*Records from a collection*
»»
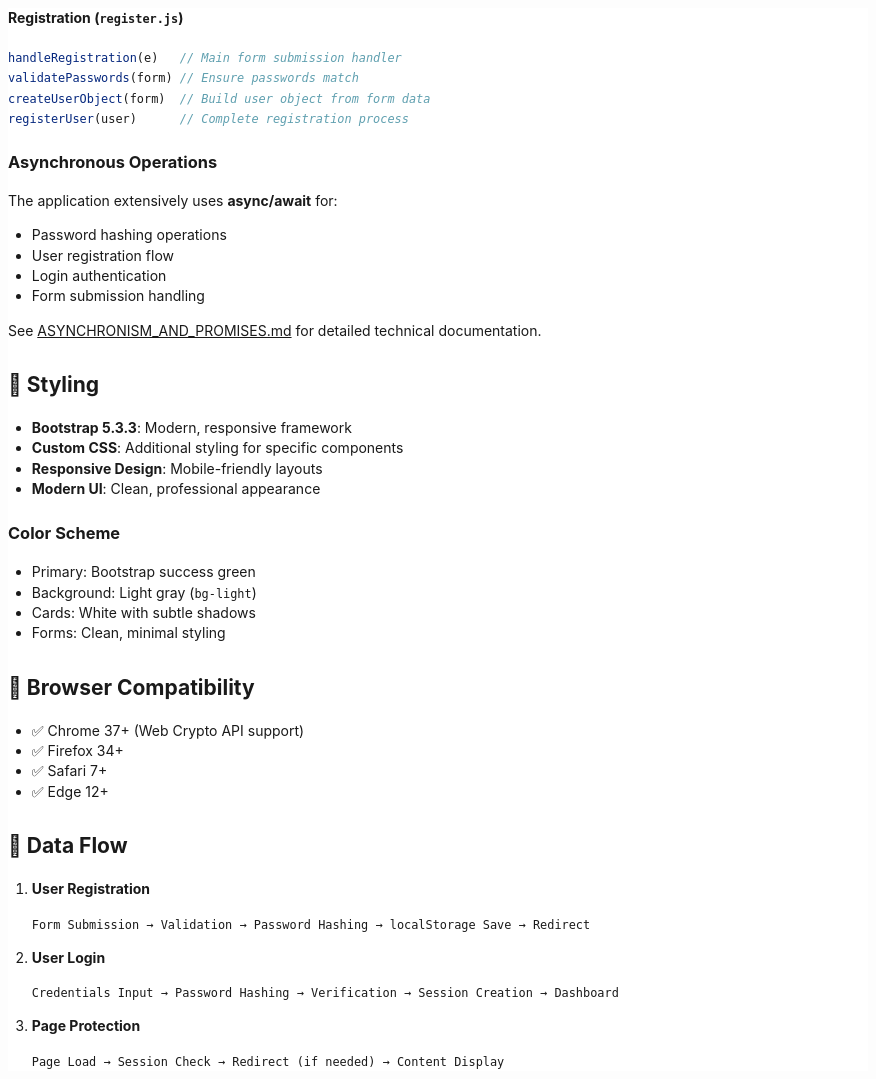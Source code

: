 #### Registration (`register.js`)
```javascript
handleRegistration(e)   // Main form submission handler
validatePasswords(form) // Ensure passwords match
createUserObject(form)  // Build user object from form data
registerUser(user)      // Complete registration process
```

### Asynchronous Operations

The application extensively uses **async/await** for:
- Password hashing operations
- User registration flow
- Login authentication
- Form submission handling

See [ASYNCHRONISM_AND_PROMISES.md](./ASYNCHRONISM_AND_PROMISES.md) for detailed technical documentation.

## 🎨 Styling

- **Bootstrap 5.3.3**: Modern, responsive framework
- **Custom CSS**: Additional styling for specific components
- **Responsive Design**: Mobile-friendly layouts
- **Modern UI**: Clean, professional appearance

### Color Scheme
- Primary: Bootstrap success green
- Background: Light gray (`bg-light`)
- Cards: White with subtle shadows
- Forms: Clean, minimal styling

## 📱 Browser Compatibility

- ✅ Chrome 37+ (Web Crypto API support)
- ✅ Firefox 34+
- ✅ Safari 7+
- ✅ Edge 12+

## 🔄 Data Flow

1. **User Registration**
   ```
   Form Submission → Validation → Password Hashing → localStorage Save → Redirect
   ```

2. **User Login**
   ```
   Credentials Input → Password Hashing → Verification → Session Creation → Dashboard
   ```

3. **Page Protection**
   ```
   Page Load → Session Check → Redirect (if needed) → Content Display
   ```
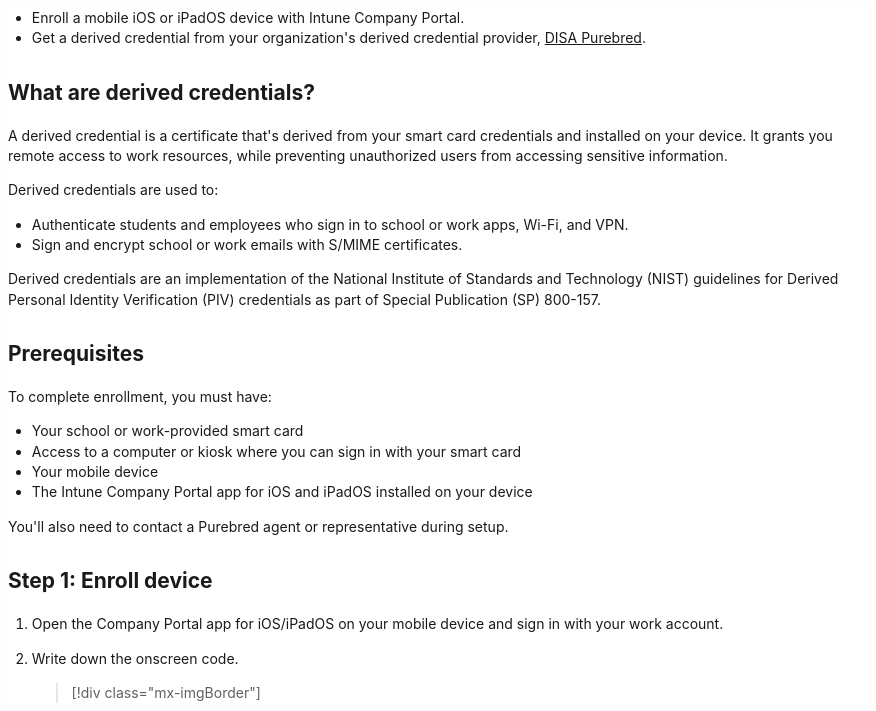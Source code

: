    * Enroll a mobile iOS or iPadOS device with Intune Company Portal.  
   * Get a derived credential from your organization's derived credential provider, [DISA Purebred](https:\//cyber.mil/pki-pke/purebred/).  

## What are derived credentials?  
A derived credential is a certificate that's derived from your smart card credentials and installed on your device. It grants you remote access to work resources, while preventing unauthorized users from accessing sensitive information.  

Derived credentials are used to: 
* Authenticate students and employees who sign in to school or work apps, Wi-Fi, and VPN.  
* Sign and encrypt school or work emails with S/MIME certificates.  

Derived credentials are an implementation of the National Institute of Standards and Technology (NIST) guidelines for Derived Personal Identity Verification (PIV) credentials as part of Special Publication (SP) 800-157.  

## Prerequisites

 To complete enrollment, you must have:

* Your school or work-provided smart card
* Access to a computer or kiosk where you can sign in with your smart card
* Your mobile device
* The Intune Company Portal app for iOS and iPadOS installed on your device   

You'll also need to contact a Purebred agent or representative during setup.  

## Step 1: Enroll device  
1. Open the Company Portal app for iOS/iPadOS on your mobile device and sign in with your work account.  

1. Write down the onscreen code.  

    > [!div class="mx-imgBorder"]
««
Both the first line of the records above and the line containing "- **Bootstrap 5.3.3**: Modern, responsive" belong in the copy; please return them and every line between, exactly, minus the pictures.

*Exercise result*
Source code

: #### Registration (`register.js`)
```javascript
handleRegistration(e)   // Main form submission handler
validatePasswords(form) // Ensure passwords match
createUserObject(form)  // Build user object from form data
registerUser(user)      // Complete registration process
```

### Asynchronous Operations

The application extensively uses **async/await** for:
- Password hashing operations
- User registration flow
- Login authentication
- Form submission handling

See [ASYNCHRONISM_AND_PROMISES.md](./ASYNCHRONISM_AND_PROMISES.md) for detailed technical documentation.

## 🎨 Styling

- **Bootstrap 5.3.3**: Modern, responsive framework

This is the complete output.